Modeling the Sound of Music

If a musical instrument has never been built before, how can you know what it will sound like? That's the question UC Berkeley graduate student Cynthia Bruyns is answering with Vibration Lab, software she's designing to simulate the sound of any percussive instrument, real or imagined, in a computer.

Her system could someday enable musicians to play instruments that exist only on the screen, enable the interactive design of new physical instruments, and even boost the realism of immersive virtual environments for education and training.

"Every object's sound comes from the way it's vibrating, and every object vibrates differently depending on its shape and material," says Bruyns, a student of computer science professor Carlo Séquin, an affiliate of the Center for Information Technology Research in the Interest of Society (CITRIS). "Instruments like violins are shapes that have been perfected over many years to produce a certain tone."

Bruyns' software enables users to take a computer-generated 3D model of a complex object and, essentially, bang it with a virtual stick to hear how it vibrates. For example, thin and flat metal objects sound very different from thick, curved wooden instruments. This is a giant leap in ease-of-use compared to state-of-the-art virtual instrument software.

Previously, Bruyns explains, some computer musicians have created virtual instruments from shapes like circles, squares, and rectangles that are relatively easy to model on a computer. The software then calculates how a vibration wave propagates through the shape, resulting in a tone. More commonly, electronic musicians create instrument sounds by manipulating digital oscillators and tweaking a host of other parameters until they hear the tone they're after. Someday, Bruyns hopes her software could lead to a user-friendly library of 3D instrument models that a composer could modify without much programming knowledge.

Bruyns' software is based on techniques of modal analysis, the mathematical process of breaking a vibration down into its component parts, such as frequency and damping. Beginning with a 3D model built with commercially-available software, the Vibration Lab system adds mass and stiffness properties that mimic the characteristics of a real material like wood or bronze. The frequencies of the object are then calculated. Users can then "strike" the object in various places by hitting keys on an electronic piano keyboard connected to the computer using a standard digital music interface.

To test the system, Bruyns recorded the sound of striking real world objects she fabricated and compared that frequency spectrum with a hit on the object's virtual counterpart. The structures were metal letters that spelled out SIGGRAPH, the name of a scientific conference where she presented her work last year. The difference in frequency between the real and virtual objects ranged from just seven to 10 percent. Room acoustic effects can also be added using additional pieces of software.

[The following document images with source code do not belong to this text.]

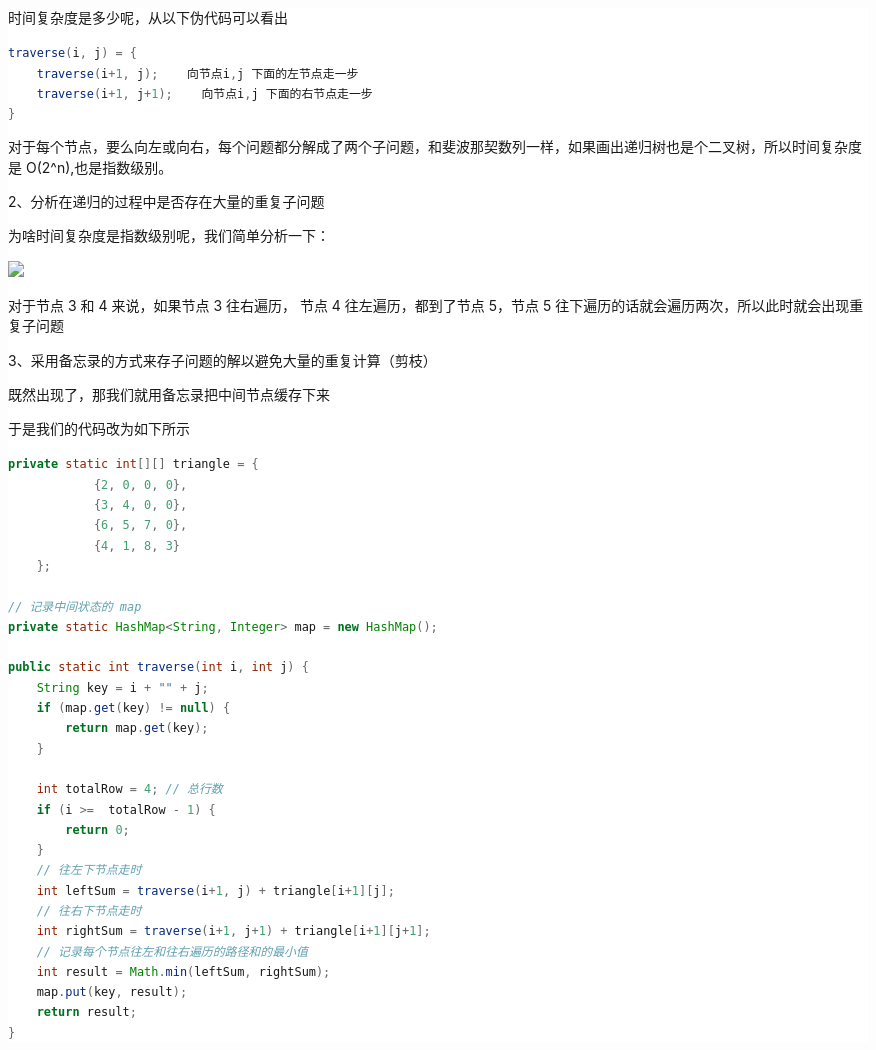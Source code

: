 时间复杂度是多少呢，从以下伪代码可以看出

```java
traverse(i, j) = {
    traverse(i+1, j);    向节点i,j 下面的左节点走一步
    traverse(i+1, j+1);    向节点i,j 下面的右节点走一步
}
```

对于每个节点，要么向左或向右，每个问题都分解成了两个子问题，和斐波那契数列一样，如果画出递归树也是个二叉树，所以时间复杂度是 O(2^n),也是指数级别。


2、分析在递归的过程中是否存在大量的重复子问题

为啥时间复杂度是指数级别呢，我们简单分析一下：

![](https://user-gold-cdn.xitu.io/2020/2/16/1704e77dc6688eba?w=433&h=347&f=png&s=16177)

对于节点 3 和 4 来说，如果节点 3 往右遍历， 节点 4 往左遍历，都到了节点 5，节点 5 往下遍历的话就会遍历两次，所以此时就会出现重复子问题

3、采用备忘录的方式来存子问题的解以避免大量的重复计算（剪枝）

既然出现了，那我们就用备忘录把中间节点缓存下来

于是我们的代码改为如下所示

```java
private static int[][] triangle = {
            {2, 0, 0, 0},
            {3, 4, 0, 0},
            {6, 5, 7, 0},
            {4, 1, 8, 3}
    };

// 记录中间状态的 map
private static HashMap<String, Integer> map = new HashMap();

public static int traverse(int i, int j) {
    String key = i + "" + j;
    if (map.get(key) != null) {
        return map.get(key);
    }

    int totalRow = 4; // 总行数
    if (i >=  totalRow - 1) {
        return 0;
    }
    // 往左下节点走时
    int leftSum = traverse(i+1, j) + triangle[i+1][j];
    // 往右下节点走时
    int rightSum = traverse(i+1, j+1) + triangle[i+1][j+1];
    // 记录每个节点往左和往右遍历的路径和的最小值
    int result = Math.min(leftSum, rightSum);
    map.put(key, result);
    return result;
}
```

Along with applications in electronic music, Bruyns hopes that her software could be used as a tool for real world instrument designers. She was inspired by the work of Séquin's friend Steve Reinmuth, an Oregon artist who sculpts exotic bells out of bronze.

"These sculptors make futuristic shapes that look like alien instruments and have very pretty tones," she says. "But a lot of that is trial and error. It would be nice to give the artists a tool to predict what their shapes will sound like."

Eventually, the system could also add realistic audio to an immersive computer-generated environment in development within CITRIS. The idea of the project, led by former CITRIS director Ruzena Bajcsy, is to enable individuals in remote places to gather via the Internet in a shared virtual environment created with digital cameras, computer graphics, and synthesized sound.

Not surprisingly, Bruyns has already been approached by companies interested in commercializing Vibration Lab. Right now though, she's focused on completing her PhD, probably in the next year or so. The next stage in the research is to simulate how air enclosed in the body of an instrument will affect its sound. To start, she's studying the timpani, a large drum with a sealed enclosure full of air.

"In the future, the software might enable me to take a 3D model of a tabla drum, for example, and know what it would sound like if it was made from solid gold."